Dün öğretmen adaylarımızın KPSS serüveni başladı.
Genel Yetenek, Eğitim Bilimleri peşinden de alan sınavına girecek öğretmen adaylarımıza başarılar diliyoruz.
Dileriz ki emeklerinin karşılığı puanları alırlar ve öğretmen olarak ülkemize hizmet etmeye başlarlar diyeceğim ama diyemiyorum.
Çünkü üniversiteyi bitirmek yetmiyor onlara artık. Önce genel yetenek sınavına girecekler. O da yetmiyor. Eğitim Bilimleri sınavı. O da yetmiyor ve en önemlisi de mezun oldukları alandan sınav var. Onu başarıyla geçtiniz diyelim. Bir puanınız oluştu. Artık puanınıza ve alan kontenjanınıza göre atanmanız gerekiyor değil mi?
Yok diyor Milli Eğitim Bakanlığı!
Bunların hepsinden de başarılı olsanız mülakat sınavına gireceksiniz. Oradan da bir puanınız olacak. Bu sınav nasıl olacak?

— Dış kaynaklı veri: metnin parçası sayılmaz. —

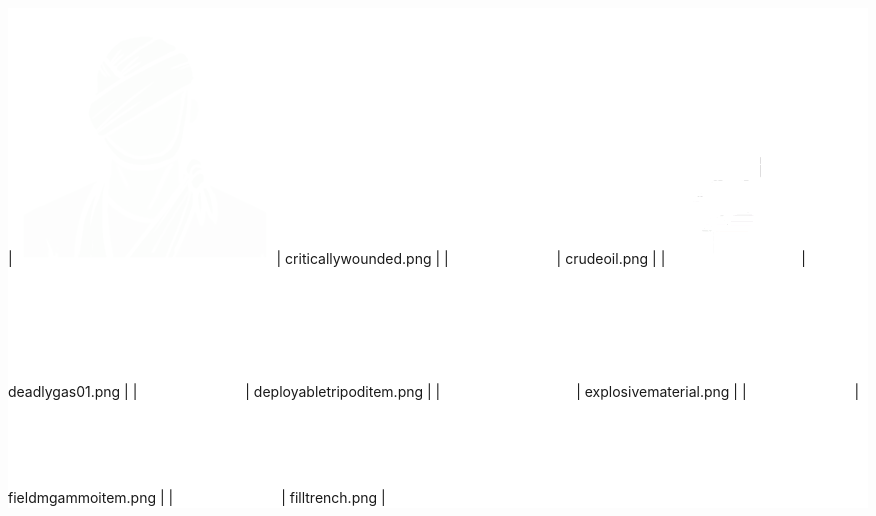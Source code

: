 | ![criticallywounded.png](icons/items/criticallywounded.png) | criticallywounded.png |
| ![crudeoil.png](icons/items/crudeoil.png) | crudeoil.png |
| ![deadlygas01.png](icons/items/deadlygas01.png) | deadlygas01.png |
| ![deployabletripoditem.png](icons/items/deployabletripoditem.png) | deployabletripoditem.png |
| ![explosivematerial.png](icons/items/explosivematerial.png) | explosivematerial.png |
| ![fieldmgammoitem.png](icons/items/fieldmgammoitem.png) | fieldmgammoitem.png |
| ![filltrench.png](icons/items/filltrench.png) | filltrench.png |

İller komisyon kuracak, adaylar tek tek mülakata alınacak ve aşağıda verdiğim soru örneklerine benzer sorulara verdikleri cevaplara göre atama puanı oluşacak.
‘1.Başarılı olamayacağını düşünen bir sınıfa veya öğrenciye, öğrenilmiş çaresizlik düzeyinde olan sınıfa nasıl davranırdınız?
İçsel zekâyı tanımlamış ve bu zekâya sahip öğrenciniz olsa ne yaparsınız? Neler önerirsiniz?
İnterneti eğitimde nasıl yararlı şekilde kullanabiliriz?
Öğrencilerin kişiler arası ve sosyal gelişimini nasıl sağlarsınız?
Eğitimin, bireyin gelişimi üzerindeki rolü sizce nedir?’
Bu ve benzer soruları lisans ve KPSS sürecinde başarıyla aşarak gelen öğretmen adaylarının bu ya da benzer sorularla mülakata alınmasını ve buna göre öğretmen olup olmamasını şahsen asla adil bulmadığımı söylemek istiyorum.
Hadi diyelim ki mülakatı adil yapıyorsunuz da sorduğunuz sorulara doğru cevap verenlere yüksek puan veriyorsunuz. Ya aday o anda heyecanlanır çok iyi bildiğini bile unutursa ki -bu şekil çok şikâyet eden gördük-. Onun vebalinden nasıl kurtulacaksınız? Ya da bir önceki adaya sorduğunuz soruyla bir sonraki adaya sorduğunuz soruların zorluğunu, kolaylığını nasıl ayarlayacaksınız?
Hepimiz çok iyi biliyoruz ki mülakat varsa şaibe vardır. Şeffaflık yoktur. Siz ne kadar adil davranırsanız davranın toplumdaki adalet duygusu her mülakatla alım sonrası yara alır. O bakımdan çok acilen bu mülakat uygulamasından vaz geçilmeli ve alım ve atamalarda her süreç son derece şeffaf ve kamu vicdanına gölge düşürülmeden yapılmalıdır.
Mülakatın kaldırılmasını konuştuğum yetkili arkadaşların bu uygulamanın FETÖ sızmasına karşı bir tedbir olduğunu söylemesi de çok gülünç izah taşımaktadır.
Devletin kurumları zaten her personel alım ve görevde yükselme atamalarında güvenlik soruşturması yapmaktadır.
Üç kişilik komisyon mu adayın FETÖ’cü olup olmadığına ya da öğretmen olup olmayacağına kara verecektir.
Bu işte büyük vebal vardır.
Kaldı ki bizzat tespitimdir ki Üniversitelerde okuyan gençlerimizin referandumda hayır verme gerekçelerinden biri de gelecek kaygılarıdır.
Mezun olduklarında yapılan personel alımlarındaki mülakat uygulamalarının kendileri için bir tehdit oluşturmasıdır. Çocuklarını bin bir zahmetle okutan aileler de aynı durumdan mustariptir.
Bu bakımdan mülakatın acilen kaldırılması ve bir kriter konulacaksa da adil ve şeffaf başka kriterler konması gerekmektedir.